To be an entrepreneur, have enough conviction to go through the tedious setup steps, create promotional materials or products, bank accounts, email accounts, etc, is to wear many, many hats. Administrative, financial planner, designer, marketer, sales person and plenty of others. That effort and capability develops a certain understandable confidence that the entrepreneur can do it all. If not all, then at least most.

But, in reality, there are only 24 hours in a day. No one can answer phones, send emails, work with new vendors, handle shipping, move sales forward, develop marketing calendars or invoicing or whatever else is going on, all at the same time. But, having started one’s own business, it makes perfect sense that the founder can do everything. The real question is should they do everything?

The founder’s role is a unique one. It took vision, intestinal fortitude and likely perseverance to create the inertia required to get out of the blocks. Now, with the business starting to run, many entrepreneurs cave to the “somebody has to do it” approach and they try to do everything themselves. At that decision (or non-decision), the momentum moving forward stops and becomes reversed. Why? Because all the things that go into running the day-to-day activities of a business are the result of yesterday’s efforts. They don’t require vision, intestinal fortitude or perseverance. They typically require a completely different skillset.

For the business to thrive, the momentum can’t stop when the startup gets started up. Many entrepreneurs get caught in this trap of capability. Instead of tasking out the day-to-day activity (it would take too long to train someone), they take on a new role – small business operator.

The small business operator becomes a boutique or artisanal business in no time flat and the entrepreneur can’t figure out what happened.
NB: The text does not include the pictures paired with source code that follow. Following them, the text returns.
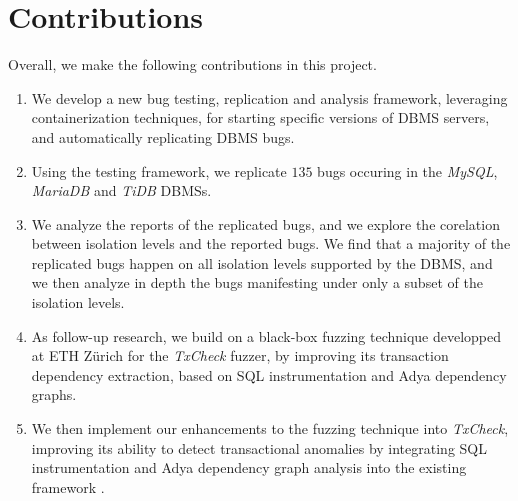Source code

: 

\section{Contributions}
Overall, we make the following contributions in this project.

\begin{enumerate}
    \item We develop a new bug testing, replication and analysis framework, leveraging containerization techniques, for starting specific versions of DBMS servers, and automatically replicating DBMS bugs.
    \item Using the testing framework, we replicate $135$ bugs occuring in the \textit{MySQL}, \textit{MariaDB} and \textit{TiDB} DBMSs.
    \item We analyze the reports of the replicated bugs, and we explore the corelation between isolation levels and the reported bugs. We find that a majority of the replicated bugs happen on all isolation levels supported by the DBMS, and we then analyze in depth the bugs manifesting under only a subset of the isolation levels.
    \item As follow-up research, we build on a black-box fuzzing technique developped at ETH Z\" urich for the \textit{TxCheck} fuzzer, by improving its transaction dependency extraction, based on SQL instrumentation and Adya dependency graphs.
    \item We then implement our enhancements to the fuzzing technique into \textit{TxCheck}, improving its ability to detect transactional anomalies by integrating SQL instrumentation and Adya dependency graph analysis into the existing framework \cite{jiang2023detecting}.
\end{enumerate}
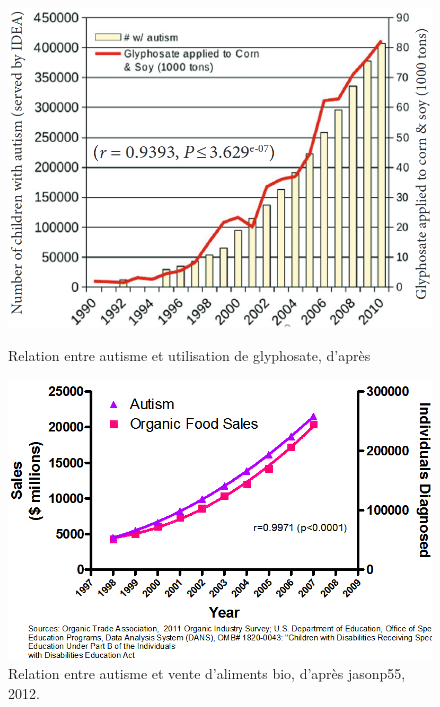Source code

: \begin{figure}[H]
	\begin{minipage}[b]{.46\linewidth}
		\centering
		\includegraphics[width=\linewidth]{img/autisme_glyphosate.png}
		\caption{Relation entre autisme et utilisation de glyphosate, d'après \cite[Figure 2, p. 51]{shaw_elevated_2017} \label{fig:autisme-glyphosate}}
	\end{minipage} \hfill
	\begin{minipage}[b]{.46\linewidth}
		\centering
		\includegraphics[width=\linewidth]{img/autisme_bio.png}
		\caption[Relation entre autisme et vente d'aliments \og bio\fg{}]{Relation entre autisme et vente d'aliments \og bio\fg{}, d'après \og jasonp55\fg{}, 2012.}
		\label{fig:autisme-bio}
	\end{minipage}
\end{figure}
They’ve been working 12-hour days, 6 or 7 days a week for months and the business isn’t really growing. What’s wrong?

The successful entrepreneur with a growing business puts her focus on tomorrow. Developing that new widget. Creating that new marketing campaign. Extending the sales reach of the enterprise. That’s the founder’s role. Focus on tomorrow and let others handle today.

Which way are you headed – small business operator or growth business visionary? It’s a choice you may not have realized you have.